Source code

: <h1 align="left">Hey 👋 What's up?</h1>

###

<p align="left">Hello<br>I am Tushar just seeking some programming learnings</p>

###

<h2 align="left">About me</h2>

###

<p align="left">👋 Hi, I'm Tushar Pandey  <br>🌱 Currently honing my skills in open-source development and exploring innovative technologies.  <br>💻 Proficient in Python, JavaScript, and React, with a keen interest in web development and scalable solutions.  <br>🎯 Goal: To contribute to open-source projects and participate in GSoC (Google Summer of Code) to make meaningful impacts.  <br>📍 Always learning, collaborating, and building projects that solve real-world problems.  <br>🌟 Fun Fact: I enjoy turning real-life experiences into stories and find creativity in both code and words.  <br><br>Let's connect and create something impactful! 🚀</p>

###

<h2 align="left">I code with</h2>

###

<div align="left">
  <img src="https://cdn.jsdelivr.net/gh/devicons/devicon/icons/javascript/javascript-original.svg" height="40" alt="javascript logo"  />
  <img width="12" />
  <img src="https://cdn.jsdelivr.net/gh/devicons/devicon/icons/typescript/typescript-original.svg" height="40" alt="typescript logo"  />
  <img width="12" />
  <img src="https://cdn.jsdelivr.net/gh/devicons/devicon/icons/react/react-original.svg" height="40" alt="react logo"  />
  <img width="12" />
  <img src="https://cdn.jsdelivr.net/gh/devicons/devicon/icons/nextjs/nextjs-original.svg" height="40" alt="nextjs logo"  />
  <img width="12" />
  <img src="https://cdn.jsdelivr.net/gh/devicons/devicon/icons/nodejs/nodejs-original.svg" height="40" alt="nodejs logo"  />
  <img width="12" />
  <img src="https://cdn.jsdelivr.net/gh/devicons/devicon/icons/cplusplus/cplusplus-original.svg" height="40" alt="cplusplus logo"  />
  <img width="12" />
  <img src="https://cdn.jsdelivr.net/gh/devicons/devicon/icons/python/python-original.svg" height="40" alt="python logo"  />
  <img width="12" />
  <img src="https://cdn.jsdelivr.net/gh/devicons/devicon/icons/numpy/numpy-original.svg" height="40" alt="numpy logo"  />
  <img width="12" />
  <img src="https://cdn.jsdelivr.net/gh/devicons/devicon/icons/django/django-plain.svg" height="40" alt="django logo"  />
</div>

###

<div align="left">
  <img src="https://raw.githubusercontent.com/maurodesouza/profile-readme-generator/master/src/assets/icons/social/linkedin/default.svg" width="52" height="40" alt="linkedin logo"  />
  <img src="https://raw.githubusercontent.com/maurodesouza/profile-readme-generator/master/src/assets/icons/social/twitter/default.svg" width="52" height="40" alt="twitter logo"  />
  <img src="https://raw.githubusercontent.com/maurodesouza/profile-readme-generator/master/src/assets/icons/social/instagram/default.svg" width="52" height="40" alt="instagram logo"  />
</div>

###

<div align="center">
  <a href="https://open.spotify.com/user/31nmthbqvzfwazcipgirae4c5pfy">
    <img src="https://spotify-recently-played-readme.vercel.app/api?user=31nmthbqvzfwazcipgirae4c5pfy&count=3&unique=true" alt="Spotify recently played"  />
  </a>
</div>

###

* * * * * * *

Your instructions:
Show all lines in the preceding material that have "spotify" in them.

Finished exercise:
  <a href="https://open.spotify.com/user/31nmthbqvzfwazcipgirae4c5pfy">
    <img src="https://spotify-recently-played-readme.vercel.app/api?user=31nmthbqvzfwazcipgirae4c5pfy&count=3&unique=true" alt="Spotify recently played"  />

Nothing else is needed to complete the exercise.